Задумался Петр Иванович. !
-- Не очень-то.
-- Странно, -- задумчиво сказала Мири по-взрослому. -- Ты имеешь
сексопиль. Ты знаешь, что такое сексопиль?
-- Мири! -- одернула ее Алка. -- Не приставай к человеку. -- Она сунула
Петру Ивановичу колесико ананаса. Но Петр Иванович ананас отверг.

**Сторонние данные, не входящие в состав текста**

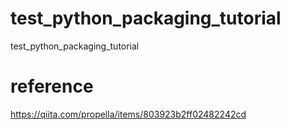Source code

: # test_python_packaging_tutorial
test_python_packaging_tutorial

# reference
https://qiita.com/propella/items/803923b2ff02482242cd
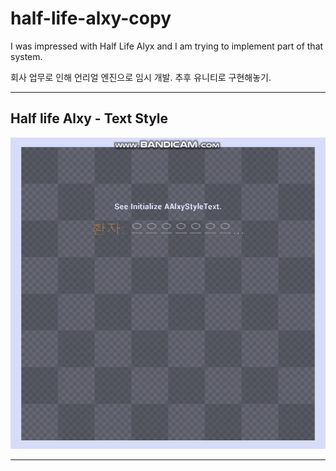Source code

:# half-life-alxy-copy
I was impressed with Half Life Alyx and I am trying to implement part of that system.


회사 업무로 인해 언리얼 엔진으로 임시 개발. 추후 유니티로 구현해놓기.

***
Half life Alxy - Text Style
-------------
![](https://github.com/DevDiabloH/half-life-alxy-copy/blob/master/Image/half-life-alxy-style-text.gif)
***
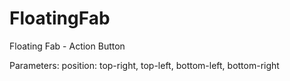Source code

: # FloatingFab

Floating Fab - Action Button

Parameters:
position: top-right, top-left, bottom-left, bottom-right
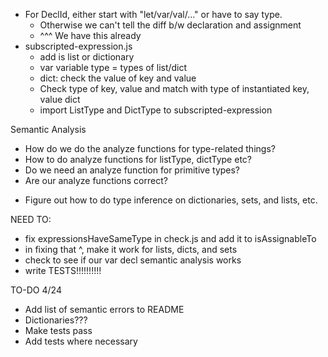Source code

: - For DeclId, either start with "let/var/val/..." or have to say type.
  - Otherwise we can't tell the diff b/w declaration and assignment
  - ^^^ We have this already
- subscripted-expression.js
  - add is list or dictionary
  - var variable type = types of list/dict
  - dict: check the value of key and value
  - Check type of key, value and match with type of instantiated key, value dict
  - import ListType and DictType to subscripted-expression

Semantic Analysis

- How do we do the analyze functions for type-related things?
- How to do analyze functions for listType, dictType etc?
- Do we need an analyze function for primitive types?
- Are our analyze functions correct?

* Figure out how to do type inference on dictionaries, sets, and lists, etc.

NEED TO:

- fix expressionsHaveSameType in check.js and add it to isAssignableTo
- in fixing that ^, make it work for lists, dicts, and sets
- check to see if our var decl semantic analysis works
- write TESTS!!!!!!!!!!

TO-DO 4/24
- Add list of semantic errors to README
- Dictionaries???
- Make tests pass
- Add tests where necessary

-- От ананаса у меня узда зажевывается. Во рту заеда получаются,
кислота теребит... Лучше я покурю, пожалуй. Мири пододвинула к нему
пепельницу.
-- Рассказывай, пожалюйста.
-- Да что рассказывать? Один я остался, как сундук с товаром. Шутка
такая. В общем это все ерунда непосредственно. Катер вот у меня сгорел --
это жалко...
Поели-попили. Алка, нарушая шабат, ушла в ванную включить стиральную
машину. Отключится она сама по себе, все выстирав, отжав и просушив. Так что
если навредит шабату, то самую малость.
Петр Иванович сытый, довольный откинулся на спинку дивана. Растегнул
рубаху.
-- Мири, мне Машка заказала привезти лошадь для Барбия. Кто такой
Барбия?
-- Это просто, -- кивнула Мири, -- это мы купим. А что у тебя висит на
шее? -- Она пересела поближе. -- Покажи, пожалюйста.
-- Крест православный. Павел, включи!
Пашка, кряхтя, включил вентилятор. Но прохлады он не добавил, только
месил жару.
Петр Иванович снял с шеи крест.
-- Каждый человек русский должен носить крест. Ты, например, Мири,
человек еврейский, тебе крест тоже подходит...
-- Ну, не совсем, -- улыбнулся Мишка, не отрываясь от Голанских высот.
-- А ты чего не разливаешь, Михаил? Ты что, с водкой "на фе"? Смотри,
приходить не будет.
-- Где ручка, Пашка? -- крикнул Мишка. -- И бумагу.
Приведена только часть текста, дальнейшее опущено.